M. Alexander Otto/MDedge News
Dr. Zian Tseng

Fibrosis is a known trigger for fatal arrhythmias, so the take home is that fibrosis should be considered as a criteria for defibrillator implantation in HIV patients, said lead investigator Zian Tseng, MD, a cardiologist, cardiac electrophysiologist, and professor of medicine at the University of California, San Francisco.

The finding also speaks to a larger issue. The main criterion right now for implantation is an ejection fraction below 35%, but “there are a lot of people who die suddenly with normal ejection fractions,” and not just people with HIV, he said.

Many of those deaths might be prevented if fibrosis is added to implantation criteria. All that’s needed for assessment is a cardiac MRI, Dr. Tseng said.

The approach would be particularly fruitful for HIV patients, but cardiac fibrosis “isn’t just an” HIV problem, he said.

The conclusions have their roots in an investigation to determine the true incidence of sudden cardiac death (SCD) in the general public. SCD is commonly listed on death certificates, but it’s a presumed diagnosis, based on the best guesses of paramedics and clinicians. Autopsy is the only way to know for sure if a death was truly due to a sudden cardiac arrhythmia, or even related to the heart,

To clear the wheat from the chaff, Dr. Tseng and his colleagues performed autopsies on 525 out-of-hospital SCD cases among adults in San Francisco from 2011-2016; to qualify, the cases had to meet World Health Organization SCD criteria, meaning unexpected death within 1 hour of symptom onset, or, in unwitnessed cases, within 24 hours of when the person was last seen alive and well.

Cases were considered sudden arrhythmic death – and, therefore, true SCD – if no extracardiac causes of death or acute heart failure were found on autopsy. Overall, 40% of deaths attributed to SCD “were not sudden or unexpected, and nearly half of presumed SCDs were not arrhythmic.” The findings had “implications for ... mortality data, clinical trials, and cohort studies,” Dr. Tseng and his team concluded (Circulation. 2018 Jun 19;137[25]:2689-2700).

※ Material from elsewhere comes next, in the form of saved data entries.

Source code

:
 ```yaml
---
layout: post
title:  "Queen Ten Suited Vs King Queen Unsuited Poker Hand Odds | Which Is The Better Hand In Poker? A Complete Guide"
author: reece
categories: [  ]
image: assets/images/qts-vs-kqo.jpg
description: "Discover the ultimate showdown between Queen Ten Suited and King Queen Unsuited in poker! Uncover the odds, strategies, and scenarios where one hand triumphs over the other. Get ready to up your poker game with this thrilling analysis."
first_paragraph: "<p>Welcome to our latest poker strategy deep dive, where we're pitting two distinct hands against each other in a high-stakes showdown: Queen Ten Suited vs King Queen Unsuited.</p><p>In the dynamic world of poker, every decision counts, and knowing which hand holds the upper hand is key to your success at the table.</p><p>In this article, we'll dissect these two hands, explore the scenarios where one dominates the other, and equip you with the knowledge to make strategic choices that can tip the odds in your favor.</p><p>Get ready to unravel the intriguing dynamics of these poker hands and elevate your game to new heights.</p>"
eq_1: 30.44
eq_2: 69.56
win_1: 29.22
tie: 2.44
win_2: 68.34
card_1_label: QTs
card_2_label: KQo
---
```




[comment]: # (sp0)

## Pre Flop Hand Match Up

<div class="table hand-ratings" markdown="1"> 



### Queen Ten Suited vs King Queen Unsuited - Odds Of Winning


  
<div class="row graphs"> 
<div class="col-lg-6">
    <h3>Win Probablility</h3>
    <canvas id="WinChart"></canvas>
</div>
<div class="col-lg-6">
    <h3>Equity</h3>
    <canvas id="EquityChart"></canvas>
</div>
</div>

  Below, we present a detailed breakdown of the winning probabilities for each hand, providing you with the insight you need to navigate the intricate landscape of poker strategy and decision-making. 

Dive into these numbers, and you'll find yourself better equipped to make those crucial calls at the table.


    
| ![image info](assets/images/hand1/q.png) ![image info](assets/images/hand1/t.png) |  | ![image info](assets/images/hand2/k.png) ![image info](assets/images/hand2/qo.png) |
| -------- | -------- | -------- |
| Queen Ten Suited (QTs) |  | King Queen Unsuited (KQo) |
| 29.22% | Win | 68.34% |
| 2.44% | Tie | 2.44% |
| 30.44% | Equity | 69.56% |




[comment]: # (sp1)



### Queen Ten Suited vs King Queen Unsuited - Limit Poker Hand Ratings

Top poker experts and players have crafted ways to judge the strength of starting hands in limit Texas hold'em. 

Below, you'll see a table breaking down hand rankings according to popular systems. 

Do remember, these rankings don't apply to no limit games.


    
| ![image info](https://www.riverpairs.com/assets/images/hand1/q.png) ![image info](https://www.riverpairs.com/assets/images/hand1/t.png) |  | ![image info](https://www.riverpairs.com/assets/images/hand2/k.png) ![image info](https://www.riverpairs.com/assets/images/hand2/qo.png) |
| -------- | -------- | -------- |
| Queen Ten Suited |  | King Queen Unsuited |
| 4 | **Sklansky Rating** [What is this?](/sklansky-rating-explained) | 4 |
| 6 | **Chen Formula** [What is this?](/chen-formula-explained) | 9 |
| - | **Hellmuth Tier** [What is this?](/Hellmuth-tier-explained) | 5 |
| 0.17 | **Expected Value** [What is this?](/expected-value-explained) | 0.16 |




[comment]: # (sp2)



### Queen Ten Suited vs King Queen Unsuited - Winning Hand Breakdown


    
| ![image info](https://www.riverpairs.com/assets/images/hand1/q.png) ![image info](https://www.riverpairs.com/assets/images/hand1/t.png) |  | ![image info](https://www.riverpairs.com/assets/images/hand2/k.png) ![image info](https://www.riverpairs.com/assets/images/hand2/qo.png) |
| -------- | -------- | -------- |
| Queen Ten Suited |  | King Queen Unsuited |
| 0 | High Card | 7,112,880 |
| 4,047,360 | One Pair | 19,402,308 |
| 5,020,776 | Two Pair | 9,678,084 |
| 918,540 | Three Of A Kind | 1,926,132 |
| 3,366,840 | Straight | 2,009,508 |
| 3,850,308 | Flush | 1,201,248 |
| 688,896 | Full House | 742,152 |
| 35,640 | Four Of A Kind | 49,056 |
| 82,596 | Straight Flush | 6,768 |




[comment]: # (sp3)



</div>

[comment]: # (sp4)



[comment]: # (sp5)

They next turned their attention to HIV. It’s known that the virus increases the risk of strokes, heart attacks, and heart failure; the researchers wanted to see if it did the same for SCD. The HIV results were presented at CROI.

Forty-seven presumed SCD cases with HIV met inclusion criteria during the study period. Based on the earlier findings and epidemiological data, people with HIV had more than an 80% higher risk of SCD and an almost 60% higher risk of confirmed arrhythmic death than did the general public. Similar to the general population, only about half of presumed SCD cases were confirmed on autopsy. About one-third of what turned out to be non-cardiac HIV deaths were due to occult overdose, versus 13.5% in the general population, which points to the increased need for drug screening and treatment in HIV.

Beyond that, though, the team found that the burden of myocardial fibrosis in HIV “was profound,” far surpassing what was found in SCD deaths in the general population. After adjustment for age, gender, and heart disease, “sudden cardiac deaths with HIV had 60% higher interstitial fibrosis by myocardial trichrome staining. Cardiac fibrosis, a known substrate for fatal arrhythmias in the general population, may underlie the mechanism by which HIV increases the risk” of sudden death in HIV, Dr. Tseng said.

It could be that the virus enters heart cells and sets off an inflammatory cardiomyopathy, or perhaps it’s related to chronic inflammation caused by the virus. Whatever the case, infection seems to have an “independent effect” on increasing fibrosis among people with HIV, he said.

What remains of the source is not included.